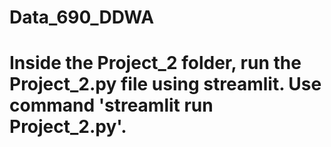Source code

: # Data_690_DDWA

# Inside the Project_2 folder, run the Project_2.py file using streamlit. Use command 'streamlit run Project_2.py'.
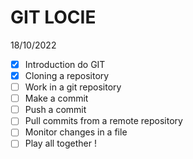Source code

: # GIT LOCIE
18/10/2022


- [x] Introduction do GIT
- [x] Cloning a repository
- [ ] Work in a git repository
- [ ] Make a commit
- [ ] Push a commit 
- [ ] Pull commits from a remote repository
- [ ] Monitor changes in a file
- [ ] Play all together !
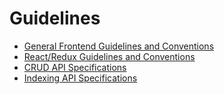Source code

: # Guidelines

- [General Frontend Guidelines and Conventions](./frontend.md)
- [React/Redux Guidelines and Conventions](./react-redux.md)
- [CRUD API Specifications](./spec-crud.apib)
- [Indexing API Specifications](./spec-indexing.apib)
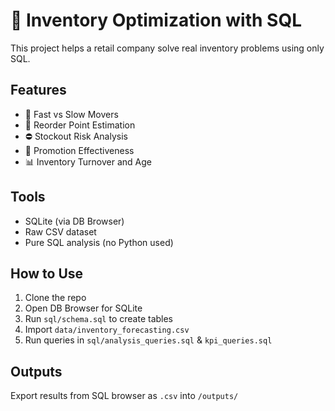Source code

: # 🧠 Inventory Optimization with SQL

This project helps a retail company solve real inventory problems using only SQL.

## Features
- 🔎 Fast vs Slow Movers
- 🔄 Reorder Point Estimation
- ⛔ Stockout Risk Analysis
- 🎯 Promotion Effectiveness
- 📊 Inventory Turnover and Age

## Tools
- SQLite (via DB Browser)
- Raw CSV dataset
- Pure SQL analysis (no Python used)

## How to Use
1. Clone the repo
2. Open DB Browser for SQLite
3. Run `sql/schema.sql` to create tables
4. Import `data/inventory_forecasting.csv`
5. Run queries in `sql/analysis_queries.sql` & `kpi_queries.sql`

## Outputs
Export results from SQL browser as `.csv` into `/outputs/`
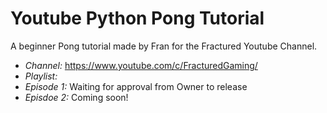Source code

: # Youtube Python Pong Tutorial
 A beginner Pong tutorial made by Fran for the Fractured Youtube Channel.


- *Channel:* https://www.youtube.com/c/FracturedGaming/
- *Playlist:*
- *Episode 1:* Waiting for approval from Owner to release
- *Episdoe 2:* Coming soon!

PROMPT: Pictures must not appear in the copy, and every record must be restated word for word.

RESPONSE TO THE TASK:
Source code

: # Data_690_DDWA

# Inside the Project_2 folder, run the Project_2.py file using streamlit. Use command 'streamlit run Project_2.py'.
Source code

: # GIT LOCIE
18/10/2022


- [x] Introduction do GIT
- [x] Cloning a repository
- [ ] Work in a git repository
- [ ] Make a commit
- [ ] Push a commit 
- [ ] Pull commits from a remote repository
- [ ] Monitor changes in a file
- [ ] Play all together !
Source code

: # Guidelines

- [General Frontend Guidelines and Conventions](./frontend.md)
- [React/Redux Guidelines and Conventions](./react-redux.md)
- [CRUD API Specifications](./spec-crud.apib)
- [Indexing API Specifications](./spec-indexing.apib)
Source code

: # 🧠 Inventory Optimization with SQL

This project helps a retail company solve real inventory problems using only SQL.

## Features
- 🔎 Fast vs Slow Movers
- 🔄 Reorder Point Estimation
- ⛔ Stockout Risk Analysis
- 🎯 Promotion Effectiveness
- 📊 Inventory Turnover and Age

## Tools
- SQLite (via DB Browser)
- Raw CSV dataset
- Pure SQL analysis (no Python used)

## How to Use
1. Clone the repo
2. Open DB Browser for SQLite
3. Run `sql/schema.sql` to create tables
4. Import `data/inventory_forecasting.csv`
5. Run queries in `sql/analysis_queries.sql` & `kpi_queries.sql`

## Outputs
Export results from SQL browser as `.csv` into `/outputs/`
Source code

: # Youtube Python Pong Tutorial
 A beginner Pong tutorial made by Fran for the Fractured Youtube Channel.


- *Channel:* https://www.youtube.com/c/FracturedGaming/
- *Playlist:*
- *Episode 1:* Waiting for approval from Owner to release
- *Episdoe 2:* Coming soon!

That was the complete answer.